Santa’s got nothing on Creative Loafing readers. Thanks to the winning bidders in our first Online Holiday Auction, CL was able to give thousands of dollars to The Children’s Home — $12,077.32, to be exact.

That’s a pretty good haul for our first time out, and we were happy to pay a visit to the Home last week, where Merrill Stewart, the Home’s director of community giving & communications, and Cathy Stone, the chief development officer, just happened to have a jumbo blank check ready to be filled out. The real check is, as they say, in the mail. (Photo, L to R: CL Online Producer Stephen Hammill, myself, Stone and Stewart.)

Even if the check was symbolic, the good the auction did for The Children’s Home was very real. According to Stewart, the state’s child welfare system pays only for clothing, food and shelter. Everything else — “all the therapeutic services to help children heal from the trauma of abuse,” says Stewart, plus the recreation center, the wood shop, “all the fun stuff that just helps them to be a kid,” in Stone’s words — is paid for by contribution. The cost of those vital services? $120 a day per child, or $43,800 a year. (The Home serves about 120 students over the course of each year, with 50 in residence at any one time.)
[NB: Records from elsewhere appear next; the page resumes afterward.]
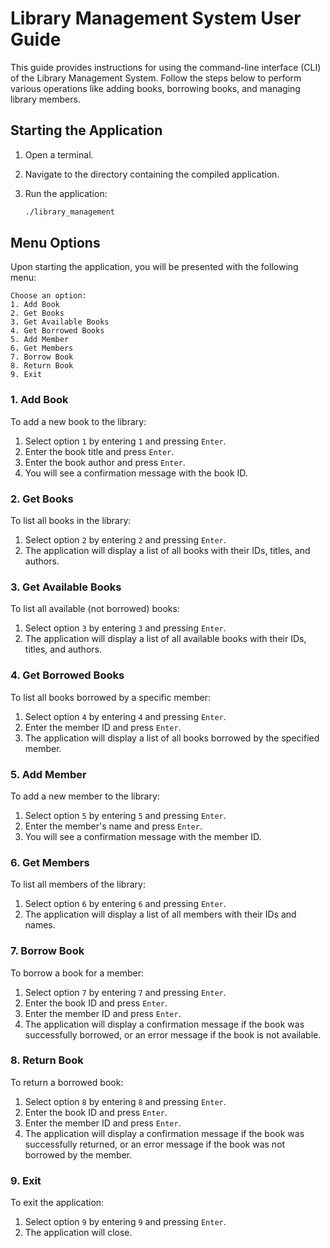 # Library Management System User Guide

This guide provides instructions for using the command-line interface (CLI) of the Library Management System. Follow the steps below to perform various operations like adding books, borrowing books, and managing library members.

## Starting the Application

1. Open a terminal.
2. Navigate to the directory containing the compiled application.
3. Run the application:

   ```sh
   ./library_management
   ```

## Menu Options

Upon starting the application, you will be presented with the following menu:

```
Choose an option:
1. Add Book
2. Get Books
3. Get Available Books
4. Get Borrowed Books
5. Add Member
6. Get Members
7. Borrow Book
8. Return Book
9. Exit
```

### 1. Add Book

To add a new book to the library:

1. Select option `1` by entering `1` and pressing `Enter`.
2. Enter the book title and press `Enter`.
3. Enter the book author and press `Enter`.
4. You will see a confirmation message with the book ID.

### 2. Get Books

To list all books in the library:

1. Select option `2` by entering `2` and pressing `Enter`.
2. The application will display a list of all books with their IDs, titles, and authors.

### 3. Get Available Books

To list all available (not borrowed) books:

1. Select option `3` by entering `3` and pressing `Enter`.
2. The application will display a list of all available books with their IDs, titles, and authors.

### 4. Get Borrowed Books

To list all books borrowed by a specific member:

1. Select option `4` by entering `4` and pressing `Enter`.
2. Enter the member ID and press `Enter`.
3. The application will display a list of all books borrowed by the specified member.

### 5. Add Member

To add a new member to the library:

1. Select option `5` by entering `5` and pressing `Enter`.
2. Enter the member's name and press `Enter`.
3. You will see a confirmation message with the member ID.

### 6. Get Members

To list all members of the library:

1. Select option `6` by entering `6` and pressing `Enter`.
2. The application will display a list of all members with their IDs and names.

### 7. Borrow Book

To borrow a book for a member:

1. Select option `7` by entering `7` and pressing `Enter`.
2. Enter the book ID and press `Enter`.
3. Enter the member ID and press `Enter`.
4. The application will display a confirmation message if the book was successfully borrowed, or an error message if the book is not available.

### 8. Return Book

To return a borrowed book:

1. Select option `8` by entering `8` and pressing `Enter`.
2. Enter the book ID and press `Enter`.
3. Enter the member ID and press `Enter`.
4. The application will display a confirmation message if the book was successfully returned, or an error message if the book was not borrowed by the member.

### 9. Exit

To exit the application:

1. Select option `9` by entering `9` and pressing `Enter`.
2. The application will close.

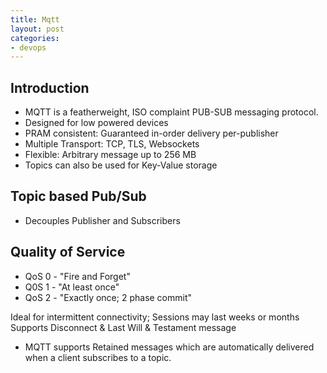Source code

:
 ```yaml
---
title: Mqtt
layout: post
categories:
- devops
---
```


## Introduction

- MQTT is a featherweight, ISO complaint PUB-SUB messaging protocol.
- Designed for low powered devices
- PRAM consistent: Guaranteed in-order delivery per-publisher
- Multiple Transport: TCP, TLS, Websockets
- Flexible: Arbitrary message up to 256 MB
- Topics can also be used for Key-Value storage

## Topic based Pub/Sub

- Decouples Publisher and Subscribers

## Quality of Service

- QoS 0 - "Fire and Forget"
- Q0S 1 - "At least once"
- QoS 2 - "Exactly once; 2 phase commit"

Ideal for intermittent connectivity; Sessions may last weeks or months
Supports Disconnect & Last Will & Testament message

- MQTT supports Retained messages which are automatically delivered when a client subscribes to a topic.
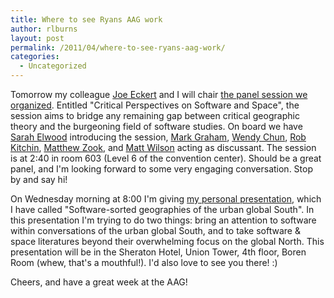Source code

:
 ```yaml
---
title: Where to see Ryans AAG work
author: rlburns
layout: post
permalink: /2011/04/where-to-see-ryans-aag-work/
categories:
  - Uncategorized
---
```


Tomorrow my colleague [Joe Eckert](http://students.washington.edu/jeckert1/) and I will chair [the panel session we organized](http://meridian.aag.org/callforpapers/program/SessionDetail.cfm?SessionID=12128). Entitled "Critical Perspectives on Software and Space", the session aims to bridge any remaining gap between critical geographic theory and the burgeoning field of software studies. On board we have [Sarah Elwood](http://faculty.washington.edu/selwood/) introducing the session, [Mark Graham](http://www.oii.ox.ac.uk/people/?id=165), [Wendy Chun](http://www.brown.edu/Departments/MCM/people/facultypage.php?id=10109), [Rob Kitchin](http://geography.nuim.ie/staff/kitchinrob), [Matthew Zook](http://www.zook.info/), and [Matt Wilson](http://mwwilson.iweb.bsu.edu/) acting as discussant. The session is at 2:40 in room 603 (Level 6 of the convention center). Should be a great panel, and I'm looking forward to some very engaging conversation. Stop by and say hi!

On Wednesday morning at 8:00 I'm giving [my personal presentation](http://meridian.aag.org/callforpapers/program/AbstractDetail.cfm?AbstractID=35841), which I have called "Software-sorted geographies of the urban global South". In this presentation I'm trying to do two things: bring an attention to software within conversations of the urban global South, and to take software & space literatures beyond their overwhelming focus on the global North. This presentation will be in the Sheraton Hotel, Union Tower, 4th floor, Boren Room (whew, that's a mouthful!). I'd also love to see you there! :\) 

Cheers, and have a great week at the AAG!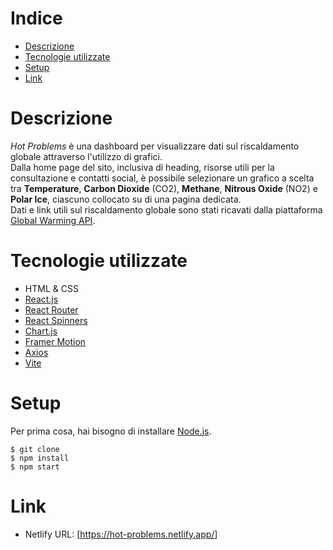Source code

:# Indice
* <a href="https://github.com/elisa-morales/hot-problems#descrizione">Descrizione</a>
* <a href="https://github.com/elisa-morales/hot-problems#tecnologie-utilizzate">Tecnologie utilizzate</a>
* <a href="https://github.com/elisa-morales/hot-problems#setup">Setup</a>
* <a href="https://github.com/elisa-morales/hot-problems#link">Link</a>

# Descrizione

<i>Hot Problems</i> è una dashboard per visualizzare dati sul riscaldamento globale attraverso l'utilizzo di grafici.
<br>Dalla home page del sito, inclusiva di heading, risorse utili per la consultazione e contatti social, è possibile selezionare un grafico a scelta tra <b>Temperature</b>, <b>Carbon Dioxide</b> (CO2), <b>Methane</b>, <b>Nitrous Oxide</b> (NO2) e <b>Polar Ice</b>, ciascuno collocato su di una pagina dedicata. 
<br>Dati e link utili sul riscaldamento globale sono stati ricavati dalla piattaforma <a href="https://global-warming.org/" target="_blank">Global Warming API</a>.  

# Tecnologie utilizzate

* HTML & CSS
* [React.js](https://react.dev/)
* [React Router](https://reactrouter.com/en/main)
* [React Spinners](https://www.npmjs.com/package/react-spinners)
* [Chart.js](https://www.chartjs.org/)
* [Framer Motion](https://www.framer.com/motion/)
* [Axios](https://axios-http.com/)
* [Vite](https://vitejs.dev/)

# Setup

Per prima cosa, hai bisogno di installare [Node.js](https://nodejs.org/it/download).

```
$ git clone 
$ npm install
$ npm start
```

# Link

* Netlify URL: [<a href="https://hot-problems.netlify.app/" target="_blank">https://hot-problems.netlify.app/</a>]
So do the math, winning bidders. You can think of that $12,000-plus as paying for a quarter of the cost of helping a single child for a year, or as paying for a weekend’s worth of services to 50 kids. Either way, you’ve done some good.

And you’ve also done well: Your significant others are getting some very nice gifts.

One notable trend (and I won’t reveal names here so as not to spoil any surprises): The folks who bought the “critic” items didn’t do so to get their own shot at curmudgeondom. They’re giving these opportunities to opinionated friends and family. The woman who bought dinner with Food Editor Brian Ries, for instance, told us it’s “a Christmas gift to my husband who thinks he is a food critic as do most of his friends.” The Tampa man who bought “Be a Movie Critic!” is paying tribute to a lifetime of film-going with his best friend: “We’re both big movie buffs who spent high school seeing every movie that came out, no matter how awful.”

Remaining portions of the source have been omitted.